- **Task to carry out**: Every line containing the string "standard" is to be copied from the records.

- **Dataset**:
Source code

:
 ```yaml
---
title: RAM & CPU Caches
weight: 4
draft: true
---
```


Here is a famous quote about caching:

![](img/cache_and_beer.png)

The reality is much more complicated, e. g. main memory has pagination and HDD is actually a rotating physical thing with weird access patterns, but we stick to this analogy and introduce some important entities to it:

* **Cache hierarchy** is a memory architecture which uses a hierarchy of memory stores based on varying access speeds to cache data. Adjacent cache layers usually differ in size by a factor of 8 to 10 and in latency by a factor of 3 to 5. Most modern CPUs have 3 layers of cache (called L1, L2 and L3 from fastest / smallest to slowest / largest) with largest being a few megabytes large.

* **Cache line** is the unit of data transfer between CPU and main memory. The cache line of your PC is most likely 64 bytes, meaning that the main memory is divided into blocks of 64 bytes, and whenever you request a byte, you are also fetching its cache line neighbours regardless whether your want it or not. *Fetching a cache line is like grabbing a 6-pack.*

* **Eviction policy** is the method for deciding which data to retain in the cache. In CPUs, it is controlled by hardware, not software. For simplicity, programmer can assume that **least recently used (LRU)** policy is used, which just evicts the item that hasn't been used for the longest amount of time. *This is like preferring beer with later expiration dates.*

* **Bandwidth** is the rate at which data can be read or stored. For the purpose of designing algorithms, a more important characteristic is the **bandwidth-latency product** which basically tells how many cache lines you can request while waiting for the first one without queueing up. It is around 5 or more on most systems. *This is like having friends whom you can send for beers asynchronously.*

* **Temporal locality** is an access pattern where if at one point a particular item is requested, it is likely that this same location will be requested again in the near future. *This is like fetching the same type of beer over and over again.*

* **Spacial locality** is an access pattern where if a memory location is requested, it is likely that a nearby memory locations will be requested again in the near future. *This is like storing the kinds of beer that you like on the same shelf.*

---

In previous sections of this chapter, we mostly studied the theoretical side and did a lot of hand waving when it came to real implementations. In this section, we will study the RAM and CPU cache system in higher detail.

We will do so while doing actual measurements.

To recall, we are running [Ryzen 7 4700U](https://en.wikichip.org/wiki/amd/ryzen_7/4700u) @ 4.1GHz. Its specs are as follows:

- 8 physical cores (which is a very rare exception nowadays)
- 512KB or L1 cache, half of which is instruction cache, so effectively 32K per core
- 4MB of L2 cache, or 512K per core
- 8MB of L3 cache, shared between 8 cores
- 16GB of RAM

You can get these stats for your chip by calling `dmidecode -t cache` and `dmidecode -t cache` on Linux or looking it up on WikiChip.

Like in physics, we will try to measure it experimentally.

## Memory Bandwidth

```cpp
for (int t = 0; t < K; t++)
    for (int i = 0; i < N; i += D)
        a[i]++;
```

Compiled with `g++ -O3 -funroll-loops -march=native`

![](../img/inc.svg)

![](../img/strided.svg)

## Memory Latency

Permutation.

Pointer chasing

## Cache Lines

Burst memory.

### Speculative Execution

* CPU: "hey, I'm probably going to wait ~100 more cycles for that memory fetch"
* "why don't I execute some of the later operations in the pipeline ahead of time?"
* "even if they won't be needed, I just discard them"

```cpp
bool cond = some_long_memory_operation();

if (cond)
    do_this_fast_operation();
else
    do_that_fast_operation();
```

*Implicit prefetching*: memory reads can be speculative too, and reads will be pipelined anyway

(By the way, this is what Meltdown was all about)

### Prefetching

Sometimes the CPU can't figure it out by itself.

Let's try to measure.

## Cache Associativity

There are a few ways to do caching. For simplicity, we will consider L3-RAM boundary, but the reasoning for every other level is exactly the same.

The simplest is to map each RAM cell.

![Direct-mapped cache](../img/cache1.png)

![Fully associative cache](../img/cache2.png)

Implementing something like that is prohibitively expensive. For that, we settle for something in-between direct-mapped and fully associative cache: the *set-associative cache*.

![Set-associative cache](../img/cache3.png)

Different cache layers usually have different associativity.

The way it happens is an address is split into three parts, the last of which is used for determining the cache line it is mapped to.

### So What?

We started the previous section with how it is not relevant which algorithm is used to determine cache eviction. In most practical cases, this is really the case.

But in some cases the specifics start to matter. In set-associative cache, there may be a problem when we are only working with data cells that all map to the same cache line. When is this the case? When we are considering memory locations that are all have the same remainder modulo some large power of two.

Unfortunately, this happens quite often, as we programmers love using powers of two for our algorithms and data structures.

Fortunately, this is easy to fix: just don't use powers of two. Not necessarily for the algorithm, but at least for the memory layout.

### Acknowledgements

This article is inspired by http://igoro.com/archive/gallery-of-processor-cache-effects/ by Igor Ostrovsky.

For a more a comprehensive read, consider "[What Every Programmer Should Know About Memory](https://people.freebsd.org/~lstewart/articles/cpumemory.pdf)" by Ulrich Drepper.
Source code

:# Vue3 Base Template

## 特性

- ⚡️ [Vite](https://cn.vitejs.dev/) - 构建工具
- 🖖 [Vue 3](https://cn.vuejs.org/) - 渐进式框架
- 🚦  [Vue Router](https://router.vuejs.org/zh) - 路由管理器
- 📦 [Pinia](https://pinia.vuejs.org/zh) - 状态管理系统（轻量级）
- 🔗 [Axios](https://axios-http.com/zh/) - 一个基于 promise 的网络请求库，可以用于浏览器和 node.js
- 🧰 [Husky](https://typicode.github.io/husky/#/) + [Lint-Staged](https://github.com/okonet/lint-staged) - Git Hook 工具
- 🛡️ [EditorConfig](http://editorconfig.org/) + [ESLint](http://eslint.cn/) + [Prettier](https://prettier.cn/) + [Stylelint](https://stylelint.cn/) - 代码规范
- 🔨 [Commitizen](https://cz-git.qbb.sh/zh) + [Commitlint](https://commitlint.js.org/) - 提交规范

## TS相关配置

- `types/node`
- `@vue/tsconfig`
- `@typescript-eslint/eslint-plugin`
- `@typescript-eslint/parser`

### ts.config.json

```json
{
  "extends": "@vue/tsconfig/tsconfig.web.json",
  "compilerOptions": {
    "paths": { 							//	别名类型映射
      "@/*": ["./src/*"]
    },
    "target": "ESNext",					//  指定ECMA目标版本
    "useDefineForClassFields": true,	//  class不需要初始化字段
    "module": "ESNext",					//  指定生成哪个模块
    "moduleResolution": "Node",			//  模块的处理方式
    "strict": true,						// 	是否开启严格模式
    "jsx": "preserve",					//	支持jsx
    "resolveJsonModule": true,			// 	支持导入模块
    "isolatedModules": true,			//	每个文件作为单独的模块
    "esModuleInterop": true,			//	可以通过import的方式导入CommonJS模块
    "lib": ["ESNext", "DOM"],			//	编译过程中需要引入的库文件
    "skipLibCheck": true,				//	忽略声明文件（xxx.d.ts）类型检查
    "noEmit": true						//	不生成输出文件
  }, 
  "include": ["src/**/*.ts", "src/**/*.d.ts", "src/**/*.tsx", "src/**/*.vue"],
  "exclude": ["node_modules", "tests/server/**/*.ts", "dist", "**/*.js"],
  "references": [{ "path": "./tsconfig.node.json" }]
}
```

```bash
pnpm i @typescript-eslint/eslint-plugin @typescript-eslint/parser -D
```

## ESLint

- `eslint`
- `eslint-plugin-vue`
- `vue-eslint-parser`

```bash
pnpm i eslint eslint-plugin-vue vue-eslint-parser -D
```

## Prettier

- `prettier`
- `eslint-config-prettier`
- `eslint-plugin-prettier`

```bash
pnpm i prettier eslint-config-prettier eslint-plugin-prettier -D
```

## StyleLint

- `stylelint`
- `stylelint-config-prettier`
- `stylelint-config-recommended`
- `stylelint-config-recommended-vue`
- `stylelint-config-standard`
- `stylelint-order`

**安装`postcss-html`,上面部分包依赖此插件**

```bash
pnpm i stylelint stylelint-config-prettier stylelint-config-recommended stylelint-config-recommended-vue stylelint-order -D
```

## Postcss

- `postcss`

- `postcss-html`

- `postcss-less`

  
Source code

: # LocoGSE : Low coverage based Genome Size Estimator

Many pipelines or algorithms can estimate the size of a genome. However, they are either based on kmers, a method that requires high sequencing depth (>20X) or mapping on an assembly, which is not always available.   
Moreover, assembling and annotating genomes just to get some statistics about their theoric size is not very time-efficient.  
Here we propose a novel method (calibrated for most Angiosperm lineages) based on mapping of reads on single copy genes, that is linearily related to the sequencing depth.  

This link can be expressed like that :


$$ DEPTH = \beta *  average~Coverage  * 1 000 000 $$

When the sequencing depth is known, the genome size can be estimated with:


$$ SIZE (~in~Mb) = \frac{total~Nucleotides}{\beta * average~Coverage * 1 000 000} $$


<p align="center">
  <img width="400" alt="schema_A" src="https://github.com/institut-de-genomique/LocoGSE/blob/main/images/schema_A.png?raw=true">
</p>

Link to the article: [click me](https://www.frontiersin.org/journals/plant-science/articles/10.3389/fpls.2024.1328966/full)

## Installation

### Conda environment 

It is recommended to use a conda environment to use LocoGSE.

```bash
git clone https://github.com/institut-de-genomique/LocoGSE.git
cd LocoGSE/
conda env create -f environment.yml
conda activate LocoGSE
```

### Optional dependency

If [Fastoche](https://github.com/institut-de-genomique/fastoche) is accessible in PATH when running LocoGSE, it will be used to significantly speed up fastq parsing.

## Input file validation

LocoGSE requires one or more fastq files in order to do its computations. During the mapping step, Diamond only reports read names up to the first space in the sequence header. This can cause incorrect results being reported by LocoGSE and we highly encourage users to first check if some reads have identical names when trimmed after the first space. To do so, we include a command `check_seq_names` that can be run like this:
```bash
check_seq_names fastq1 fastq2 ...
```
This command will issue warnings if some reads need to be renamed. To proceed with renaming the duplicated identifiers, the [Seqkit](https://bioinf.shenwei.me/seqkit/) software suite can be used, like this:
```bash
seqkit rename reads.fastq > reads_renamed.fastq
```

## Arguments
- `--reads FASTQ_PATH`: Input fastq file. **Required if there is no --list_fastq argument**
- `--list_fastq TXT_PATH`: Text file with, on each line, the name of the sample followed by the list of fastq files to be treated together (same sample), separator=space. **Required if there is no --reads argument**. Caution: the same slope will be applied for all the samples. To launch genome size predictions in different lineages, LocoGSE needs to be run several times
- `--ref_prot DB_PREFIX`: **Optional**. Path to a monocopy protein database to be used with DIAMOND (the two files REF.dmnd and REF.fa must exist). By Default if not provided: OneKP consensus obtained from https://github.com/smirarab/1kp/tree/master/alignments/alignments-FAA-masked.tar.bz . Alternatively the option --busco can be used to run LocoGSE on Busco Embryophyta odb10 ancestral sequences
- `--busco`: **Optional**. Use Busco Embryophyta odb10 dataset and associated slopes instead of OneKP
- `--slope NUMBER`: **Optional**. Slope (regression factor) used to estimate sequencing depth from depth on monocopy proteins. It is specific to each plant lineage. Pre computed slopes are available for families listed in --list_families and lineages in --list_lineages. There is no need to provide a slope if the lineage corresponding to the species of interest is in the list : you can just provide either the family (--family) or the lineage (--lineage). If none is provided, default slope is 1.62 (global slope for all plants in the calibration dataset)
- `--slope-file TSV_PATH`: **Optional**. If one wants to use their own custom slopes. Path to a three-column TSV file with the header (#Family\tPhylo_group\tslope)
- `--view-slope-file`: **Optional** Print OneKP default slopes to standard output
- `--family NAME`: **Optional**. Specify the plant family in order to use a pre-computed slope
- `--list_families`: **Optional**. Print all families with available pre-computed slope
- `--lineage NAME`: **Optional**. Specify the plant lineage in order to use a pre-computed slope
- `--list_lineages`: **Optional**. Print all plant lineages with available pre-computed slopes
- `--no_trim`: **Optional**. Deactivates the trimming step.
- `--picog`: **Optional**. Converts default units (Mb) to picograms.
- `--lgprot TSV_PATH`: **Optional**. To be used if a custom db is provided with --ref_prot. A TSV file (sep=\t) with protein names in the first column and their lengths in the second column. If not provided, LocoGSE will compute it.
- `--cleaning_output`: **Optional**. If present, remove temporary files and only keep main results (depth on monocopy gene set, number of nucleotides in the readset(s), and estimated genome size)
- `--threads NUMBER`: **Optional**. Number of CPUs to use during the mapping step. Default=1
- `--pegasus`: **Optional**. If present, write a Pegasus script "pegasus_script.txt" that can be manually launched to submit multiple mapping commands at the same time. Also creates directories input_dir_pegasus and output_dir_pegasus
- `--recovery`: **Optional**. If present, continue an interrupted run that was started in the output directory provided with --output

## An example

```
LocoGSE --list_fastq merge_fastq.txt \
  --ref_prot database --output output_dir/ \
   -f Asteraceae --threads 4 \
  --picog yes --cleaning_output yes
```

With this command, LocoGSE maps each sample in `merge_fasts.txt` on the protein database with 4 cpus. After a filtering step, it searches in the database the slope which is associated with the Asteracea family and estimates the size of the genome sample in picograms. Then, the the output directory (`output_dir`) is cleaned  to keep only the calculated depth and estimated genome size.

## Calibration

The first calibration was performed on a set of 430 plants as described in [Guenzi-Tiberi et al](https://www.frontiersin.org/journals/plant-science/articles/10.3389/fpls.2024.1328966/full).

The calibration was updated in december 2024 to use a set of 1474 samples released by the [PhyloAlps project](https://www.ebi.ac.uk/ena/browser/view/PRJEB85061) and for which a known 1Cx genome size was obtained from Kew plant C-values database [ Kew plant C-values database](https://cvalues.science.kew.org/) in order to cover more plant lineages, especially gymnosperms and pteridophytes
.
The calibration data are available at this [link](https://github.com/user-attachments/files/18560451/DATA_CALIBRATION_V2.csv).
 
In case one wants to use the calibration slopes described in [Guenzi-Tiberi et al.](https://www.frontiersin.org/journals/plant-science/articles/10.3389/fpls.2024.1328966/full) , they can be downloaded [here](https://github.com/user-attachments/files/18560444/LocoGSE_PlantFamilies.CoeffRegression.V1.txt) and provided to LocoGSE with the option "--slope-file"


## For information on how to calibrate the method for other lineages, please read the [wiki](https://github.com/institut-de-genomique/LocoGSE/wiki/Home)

- **Exercise output**:
- `stylelint-config-standard`
- `--view-slope-file`: **Optional** Print OneKP default slopes to standard output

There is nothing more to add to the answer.